### GIVEN DATA
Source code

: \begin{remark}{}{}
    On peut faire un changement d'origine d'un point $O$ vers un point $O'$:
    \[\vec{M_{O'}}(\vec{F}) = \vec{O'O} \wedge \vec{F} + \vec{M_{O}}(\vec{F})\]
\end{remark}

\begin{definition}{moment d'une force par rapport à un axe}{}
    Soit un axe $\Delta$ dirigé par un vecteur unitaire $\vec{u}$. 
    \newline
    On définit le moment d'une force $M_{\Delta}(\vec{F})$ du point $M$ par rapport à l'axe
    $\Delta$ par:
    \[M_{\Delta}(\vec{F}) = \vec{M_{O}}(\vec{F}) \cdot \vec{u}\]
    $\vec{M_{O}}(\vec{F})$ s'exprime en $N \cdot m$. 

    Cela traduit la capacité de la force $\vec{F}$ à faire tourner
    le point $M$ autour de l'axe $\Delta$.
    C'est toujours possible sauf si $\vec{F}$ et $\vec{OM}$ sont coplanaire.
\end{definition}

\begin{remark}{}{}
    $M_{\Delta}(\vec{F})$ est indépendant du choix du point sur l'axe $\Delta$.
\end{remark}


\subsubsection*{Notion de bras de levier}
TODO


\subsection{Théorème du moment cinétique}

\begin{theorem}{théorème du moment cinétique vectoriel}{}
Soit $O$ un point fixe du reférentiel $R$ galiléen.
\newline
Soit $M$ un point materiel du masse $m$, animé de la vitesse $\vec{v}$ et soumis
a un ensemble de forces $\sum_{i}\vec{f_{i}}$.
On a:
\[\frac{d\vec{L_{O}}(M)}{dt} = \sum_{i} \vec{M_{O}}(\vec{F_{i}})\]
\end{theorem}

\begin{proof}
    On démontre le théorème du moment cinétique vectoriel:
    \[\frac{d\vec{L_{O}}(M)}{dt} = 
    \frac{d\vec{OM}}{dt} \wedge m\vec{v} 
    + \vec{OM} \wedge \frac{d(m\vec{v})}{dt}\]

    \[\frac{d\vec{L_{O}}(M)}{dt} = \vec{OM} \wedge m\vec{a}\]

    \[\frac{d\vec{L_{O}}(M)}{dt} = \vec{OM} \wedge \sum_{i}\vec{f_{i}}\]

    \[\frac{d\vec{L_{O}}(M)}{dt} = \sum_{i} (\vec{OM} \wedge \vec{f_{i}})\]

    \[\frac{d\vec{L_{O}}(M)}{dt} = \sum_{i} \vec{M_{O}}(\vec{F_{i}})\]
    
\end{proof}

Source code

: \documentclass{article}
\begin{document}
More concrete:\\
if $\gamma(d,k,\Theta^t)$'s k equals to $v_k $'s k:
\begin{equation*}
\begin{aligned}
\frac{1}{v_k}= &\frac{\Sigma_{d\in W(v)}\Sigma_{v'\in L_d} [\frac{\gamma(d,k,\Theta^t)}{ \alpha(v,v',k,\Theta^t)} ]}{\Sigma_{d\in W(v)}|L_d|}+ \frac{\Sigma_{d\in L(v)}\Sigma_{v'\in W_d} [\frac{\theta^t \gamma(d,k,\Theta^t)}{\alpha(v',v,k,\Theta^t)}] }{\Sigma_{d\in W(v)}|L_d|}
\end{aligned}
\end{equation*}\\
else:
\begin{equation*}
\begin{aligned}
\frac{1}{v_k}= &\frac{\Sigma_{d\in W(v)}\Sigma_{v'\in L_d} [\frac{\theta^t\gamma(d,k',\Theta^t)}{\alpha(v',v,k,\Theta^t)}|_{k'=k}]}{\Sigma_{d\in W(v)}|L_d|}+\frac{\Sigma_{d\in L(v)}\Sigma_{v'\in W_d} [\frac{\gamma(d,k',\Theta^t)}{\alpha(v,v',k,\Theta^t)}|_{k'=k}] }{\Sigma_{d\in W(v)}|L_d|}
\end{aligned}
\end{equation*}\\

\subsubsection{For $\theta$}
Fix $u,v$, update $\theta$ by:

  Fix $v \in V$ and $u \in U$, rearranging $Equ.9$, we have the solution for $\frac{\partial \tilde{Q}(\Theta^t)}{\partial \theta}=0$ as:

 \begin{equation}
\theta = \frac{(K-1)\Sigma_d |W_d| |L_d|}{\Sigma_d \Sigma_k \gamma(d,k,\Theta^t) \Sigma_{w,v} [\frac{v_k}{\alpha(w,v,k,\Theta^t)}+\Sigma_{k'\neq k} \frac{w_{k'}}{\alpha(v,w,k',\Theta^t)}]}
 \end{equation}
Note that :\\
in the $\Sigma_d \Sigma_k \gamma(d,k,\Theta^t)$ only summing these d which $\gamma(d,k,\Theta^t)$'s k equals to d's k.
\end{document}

### WHAT YOU WILL DO
Among the lines of the data, some may contain the string "faire"; report how many, and nothing more.

### WORKED SOLUTION
2